La Magie Inconnue est l’insondable en action. Jean-Luc Colnot a passé de nombreuses années à démontrer le lien inviolable entre certaines formes de magie et la mystique, se mettant ainsi en marge des «autorités» des deux camps.
Pourquoi les saints seront-ils toujours plus doués pour les miracles que les magiciens, qui pourtant y prétendent et le claironnent ? La réponse est simple. L’enseignement du dragon nous a mis sur la piste d’une compréhension technique et ontologique du positionnement mystique. Si le mystique, dans le christianisme, obtient des dons ou possède des pouvoirs, c’est non par inadvertance et accident, mais en vertu d'un positionnement ontologique clair et précis.
Certes, un mystique ne semble guère se préoccuper du pouvoir et ne tente pas non plus de manipuler des forces cosmiques afin d’obtenir des effets particuliers conformes à sa volonté. Mais c'est là toute l'efficacité technique de son placement du point de vue magique. De part la relation que le mystique établit avec le non-moi, c'est-à-dire dans l'oubli de sa volonté propre, l’effet du retournement de la conscience, le “ne pas faire des choses”, produit de nombreuses manifestations magiques, que l’on nomme miracles dans le cas du mystique. Ce qu'on appelle les pouvoirs, ou simplement la mise en activité des forces de l’univers, apparait donc comme accueilli par cette racine fondamentale, dénuée de réflexion et d'intention.
C’est ce que nous nommons la magie du sommeil profond ou magie inconnue.
Déclinés abondamment dans les écrits de Jean-Luc Colnot, des termes tels que : être sans être, vouloir sans vouloir, faire sans faire, non négation, vide de vide, conscience sans conscience, connaître sans savoir... renvoient à quelque chose de trés précis et sont autant de variations subtiles d'une même opération : la veille du sommeil profond et le sommeil profond de la veille, celui-là même que les yoguis hindous appellent jagrat-sushupti (de jagrat, veille et sushupti, sommeil) et que Saint-Bernard nomme joliment : vigilant sommeil.
Les écrits mystiques occidentaux sont remplis d'expressions, indicatrices de cette opération. “Je dors mais mon coeur veille”, s'exclame le Cantique des Cantiques, unissant veille et sommeil. Dans le Livre Divin de Attar, l'Aimé, qui représente la veille, ne tarit pas d'éloge sur le sommeil de son Ami Ayaz : “ Merveille de beauté, maintenant que tu es revenu à toi, je m'en vais. Dans le sommeil tu étais inconscient, tu étais au-dessus des éloges possibles. Mais aussitôt que tu revins à toi l'aimé disparut.” C'est l'instant amoureux où la conscience devient indésirable, comme dans l'adjuration du Cantique des Cantiques : “Je vous adjure, filles de Jérusalem, par les gazelles et les biches des champs, n'éveillez pas, ne réveillez pas ma bien-aimée“. Cette dormition de l'âme, voie mariale par excellence, dirait le chrétien, est la mise en abîme qui rend sensible au-delà du sensible et connaissant de ne plus savoir. Elle trouve son point culminant dans la mystique apophatique de Denys qui ouvre toutes grandes les portes de l'Inconnu : “C'est cette parfaite inconnaissance, prise au meilleur sens du mot, qui constitue la connaissance vraie de celui qui dépasse toute connaissance.”

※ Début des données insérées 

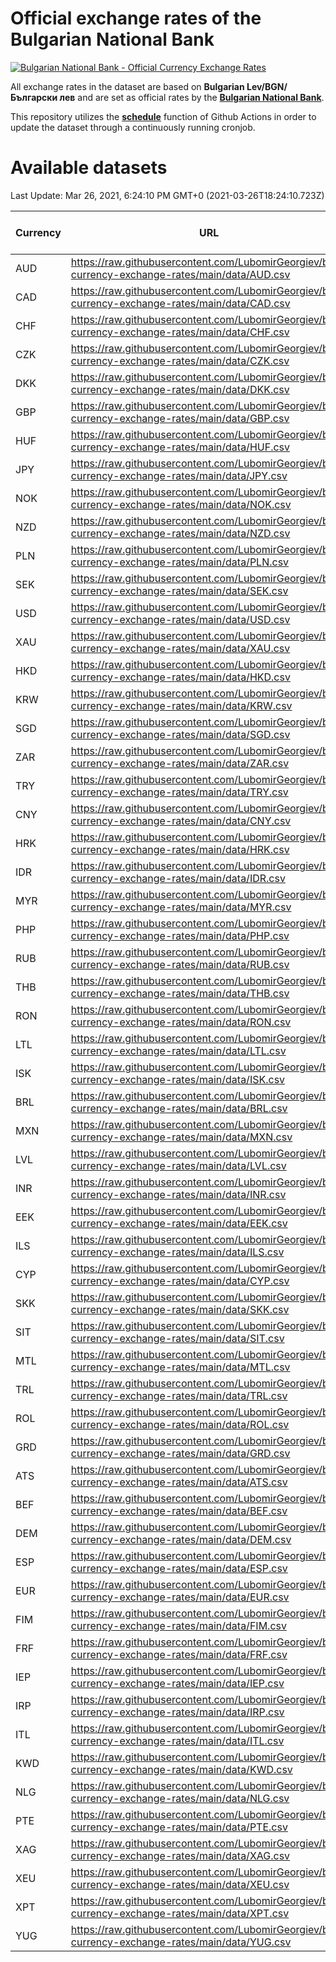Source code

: # Official exchange rates of the Bulgarian National Bank

[![Bulgarian National Bank - Official Currency Exchange Rates](https://github.com/LubomirGeorgiev/bnb-currency-exchange-rates/actions/workflows/main.yml/badge.svg?branch=main)](https://github.com/LubomirGeorgiev/bnb-currency-exchange-rates/actions/workflows/main.yml)

All exchange rates in the dataset are based on **Bulgarian Lev/BGN/Български лев** and are set as official rates by the [**Bulgarian National Bank**](https://www.bnb.bg/Statistics/StExternalSector/StExchangeRates/StERForeignCurrencies/index.htm).

This repository utilizes the [**schedule**](https://docs.github.com/en/actions/reference/events-that-trigger-workflows) function of Github Actions in order to update the dataset through a continuously running cronjob.

# Available datasets

<!-- START LINKS (DO NOT EVER FU*ING DELETE THIS COMMENT FOR THE LOVE OF YOUR LIFE!!! IF YOU ARE CURIOS HOW IT WORKS, YOU CAN HAVE A LOOK AT ./src/updateReadme.ts) -->

Last Update: Mar 26, 2021, 6:24:10 PM GMT+0 (2021-03-26T18:24:10.723Z)

| Currency | URL                                                                                             | Number of records |
| -------- | ----------------------------------------------------------------------------------------------- | ----------------- |
| AUD      | https://raw.githubusercontent.com/LubomirGeorgiev/bnb-currency-exchange-rates/main/data/AUD.csv | 5834              |
| CAD      | https://raw.githubusercontent.com/LubomirGeorgiev/bnb-currency-exchange-rates/main/data/CAD.csv | 5834              |
| CHF      | https://raw.githubusercontent.com/LubomirGeorgiev/bnb-currency-exchange-rates/main/data/CHF.csv | 5834              |
| CZK      | https://raw.githubusercontent.com/LubomirGeorgiev/bnb-currency-exchange-rates/main/data/CZK.csv | 5834              |
| DKK      | https://raw.githubusercontent.com/LubomirGeorgiev/bnb-currency-exchange-rates/main/data/DKK.csv | 5834              |
| GBP      | https://raw.githubusercontent.com/LubomirGeorgiev/bnb-currency-exchange-rates/main/data/GBP.csv | 5834              |
| HUF      | https://raw.githubusercontent.com/LubomirGeorgiev/bnb-currency-exchange-rates/main/data/HUF.csv | 5834              |
| JPY      | https://raw.githubusercontent.com/LubomirGeorgiev/bnb-currency-exchange-rates/main/data/JPY.csv | 5834              |
| NOK      | https://raw.githubusercontent.com/LubomirGeorgiev/bnb-currency-exchange-rates/main/data/NOK.csv | 5834              |
| NZD      | https://raw.githubusercontent.com/LubomirGeorgiev/bnb-currency-exchange-rates/main/data/NZD.csv | 5834              |
| PLN      | https://raw.githubusercontent.com/LubomirGeorgiev/bnb-currency-exchange-rates/main/data/PLN.csv | 5834              |
| SEK      | https://raw.githubusercontent.com/LubomirGeorgiev/bnb-currency-exchange-rates/main/data/SEK.csv | 5834              |
| USD      | https://raw.githubusercontent.com/LubomirGeorgiev/bnb-currency-exchange-rates/main/data/USD.csv | 5834              |
| XAU      | https://raw.githubusercontent.com/LubomirGeorgiev/bnb-currency-exchange-rates/main/data/XAU.csv | 5832              |
| HKD      | https://raw.githubusercontent.com/LubomirGeorgiev/bnb-currency-exchange-rates/main/data/HKD.csv | 5570              |
| KRW      | https://raw.githubusercontent.com/LubomirGeorgiev/bnb-currency-exchange-rates/main/data/KRW.csv | 5570              |
| SGD      | https://raw.githubusercontent.com/LubomirGeorgiev/bnb-currency-exchange-rates/main/data/SGD.csv | 5570              |
| ZAR      | https://raw.githubusercontent.com/LubomirGeorgiev/bnb-currency-exchange-rates/main/data/ZAR.csv | 5570              |
| TRY      | https://raw.githubusercontent.com/LubomirGeorgiev/bnb-currency-exchange-rates/main/data/TRY.csv | 4332              |
| CNY      | https://raw.githubusercontent.com/LubomirGeorgiev/bnb-currency-exchange-rates/main/data/CNY.csv | 4248              |
| HRK      | https://raw.githubusercontent.com/LubomirGeorgiev/bnb-currency-exchange-rates/main/data/HRK.csv | 4248              |
| IDR      | https://raw.githubusercontent.com/LubomirGeorgiev/bnb-currency-exchange-rates/main/data/IDR.csv | 4248              |
| MYR      | https://raw.githubusercontent.com/LubomirGeorgiev/bnb-currency-exchange-rates/main/data/MYR.csv | 4248              |
| PHP      | https://raw.githubusercontent.com/LubomirGeorgiev/bnb-currency-exchange-rates/main/data/PHP.csv | 4248              |
| RUB      | https://raw.githubusercontent.com/LubomirGeorgiev/bnb-currency-exchange-rates/main/data/RUB.csv | 4248              |
| THB      | https://raw.githubusercontent.com/LubomirGeorgiev/bnb-currency-exchange-rates/main/data/THB.csv | 4248              |
| RON      | https://raw.githubusercontent.com/LubomirGeorgiev/bnb-currency-exchange-rates/main/data/RON.csv | 4207              |
| LTL      | https://raw.githubusercontent.com/LubomirGeorgiev/bnb-currency-exchange-rates/main/data/LTL.csv | 3761              |
| ISK      | https://raw.githubusercontent.com/LubomirGeorgiev/bnb-currency-exchange-rates/main/data/ISK.csv | 3703              |
| BRL      | https://raw.githubusercontent.com/LubomirGeorgiev/bnb-currency-exchange-rates/main/data/BRL.csv | 3575              |
| MXN      | https://raw.githubusercontent.com/LubomirGeorgiev/bnb-currency-exchange-rates/main/data/MXN.csv | 3575              |
| LVL      | https://raw.githubusercontent.com/LubomirGeorgiev/bnb-currency-exchange-rates/main/data/LVL.csv | 3510              |
| INR      | https://raw.githubusercontent.com/LubomirGeorgiev/bnb-currency-exchange-rates/main/data/INR.csv | 3322              |
| EEK      | https://raw.githubusercontent.com/LubomirGeorgiev/bnb-currency-exchange-rates/main/data/EEK.csv | 3017              |
| ILS      | https://raw.githubusercontent.com/LubomirGeorgiev/bnb-currency-exchange-rates/main/data/ILS.csv | 2817              |
| CYP      | https://raw.githubusercontent.com/LubomirGeorgiev/bnb-currency-exchange-rates/main/data/CYP.csv | 2259              |
| SKK      | https://raw.githubusercontent.com/LubomirGeorgiev/bnb-currency-exchange-rates/main/data/SKK.csv | 2248              |
| SIT      | https://raw.githubusercontent.com/LubomirGeorgiev/bnb-currency-exchange-rates/main/data/SIT.csv | 2007              |
| MTL      | https://raw.githubusercontent.com/LubomirGeorgiev/bnb-currency-exchange-rates/main/data/MTL.csv | 1995              |
| TRL      | https://raw.githubusercontent.com/LubomirGeorgiev/bnb-currency-exchange-rates/main/data/TRL.csv | 1502              |
| ROL      | https://raw.githubusercontent.com/LubomirGeorgiev/bnb-currency-exchange-rates/main/data/ROL.csv | 1363              |
| GRD      | https://raw.githubusercontent.com/LubomirGeorgiev/bnb-currency-exchange-rates/main/data/GRD.csv | 305               |
| ATS      | https://raw.githubusercontent.com/LubomirGeorgiev/bnb-currency-exchange-rates/main/data/ATS.csv | 0                 |
| BEF      | https://raw.githubusercontent.com/LubomirGeorgiev/bnb-currency-exchange-rates/main/data/BEF.csv | 0                 |
| DEM      | https://raw.githubusercontent.com/LubomirGeorgiev/bnb-currency-exchange-rates/main/data/DEM.csv | 0                 |
| ESP      | https://raw.githubusercontent.com/LubomirGeorgiev/bnb-currency-exchange-rates/main/data/ESP.csv | 0                 |
| EUR      | https://raw.githubusercontent.com/LubomirGeorgiev/bnb-currency-exchange-rates/main/data/EUR.csv | 0                 |
| FIM      | https://raw.githubusercontent.com/LubomirGeorgiev/bnb-currency-exchange-rates/main/data/FIM.csv | 0                 |
| FRF      | https://raw.githubusercontent.com/LubomirGeorgiev/bnb-currency-exchange-rates/main/data/FRF.csv | 0                 |
| IEP      | https://raw.githubusercontent.com/LubomirGeorgiev/bnb-currency-exchange-rates/main/data/IEP.csv | 0                 |
| IRP      | https://raw.githubusercontent.com/LubomirGeorgiev/bnb-currency-exchange-rates/main/data/IRP.csv | 0                 |
| ITL      | https://raw.githubusercontent.com/LubomirGeorgiev/bnb-currency-exchange-rates/main/data/ITL.csv | 0                 |
| KWD      | https://raw.githubusercontent.com/LubomirGeorgiev/bnb-currency-exchange-rates/main/data/KWD.csv | 0                 |
| NLG      | https://raw.githubusercontent.com/LubomirGeorgiev/bnb-currency-exchange-rates/main/data/NLG.csv | 0                 |
| PTE      | https://raw.githubusercontent.com/LubomirGeorgiev/bnb-currency-exchange-rates/main/data/PTE.csv | 0                 |
| XAG      | https://raw.githubusercontent.com/LubomirGeorgiev/bnb-currency-exchange-rates/main/data/XAG.csv | 0                 |
| XEU      | https://raw.githubusercontent.com/LubomirGeorgiev/bnb-currency-exchange-rates/main/data/XEU.csv | 0                 |
| XPT      | https://raw.githubusercontent.com/LubomirGeorgiev/bnb-currency-exchange-rates/main/data/XPT.csv | 0                 |
| YUG      | https://raw.githubusercontent.com/LubomirGeorgiev/bnb-currency-exchange-rates/main/data/YUG.csv | 0                 |

<!-- END LINKS (DO NOT EVER FU*ING DELETE THIS COMMENT FOR THE LOVE OF YOUR LIFE!!! IF YOU ARE CURIOS HOW IT WORKS, YOU CAN HAVE A LOOK AT ./src/updateReadme.ts) -->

Mais du coté des magiciens occidentaux, la peur de découvrir qu'on est rien d'objectif, l'angoisse que suscite l'impossibilité de saisir l'inconnu par la seule force de l'imagination et de la volonté a réussi à occulter complètement l'arcane du vigilant sommeil qui accomplit sans faire. C'est pourquoi, lorsque les mages et sorciers occidentaux s'interessent aux états de conscience, ils semblent n'avoir plus d'interêt que pour l'état de veille ou pour l'état de rêve et leurs variations, c-à-d des états centrés sur la forme et le nom. La connaissance du sommeil profond est quant à elle complètement omise.
C'est sans doute l'apport majeur de cet ouvrage que de réintroduire l'arcane du vigilant sommeil dans le champ opératif de la magie, où l'art du grand oubli est une opération si nécessaire. Jean-Luc Colnot n'en donne pas l'explication, il en applique seulement le principe, le montre jusqu'à l'incruster dans la forme même de son écriture, attirant toute notre attention.
La Magie Inconnue commence donc précisément à ce carrefour. Orné d'oxymores, le vigilant sommeil, l'obscurité lumineuse où l’âme sans étude apprend et connaît mieux, se base essentiellement sur des mises en abîme et l’oubli de toutes choses connues ou intentionnelles.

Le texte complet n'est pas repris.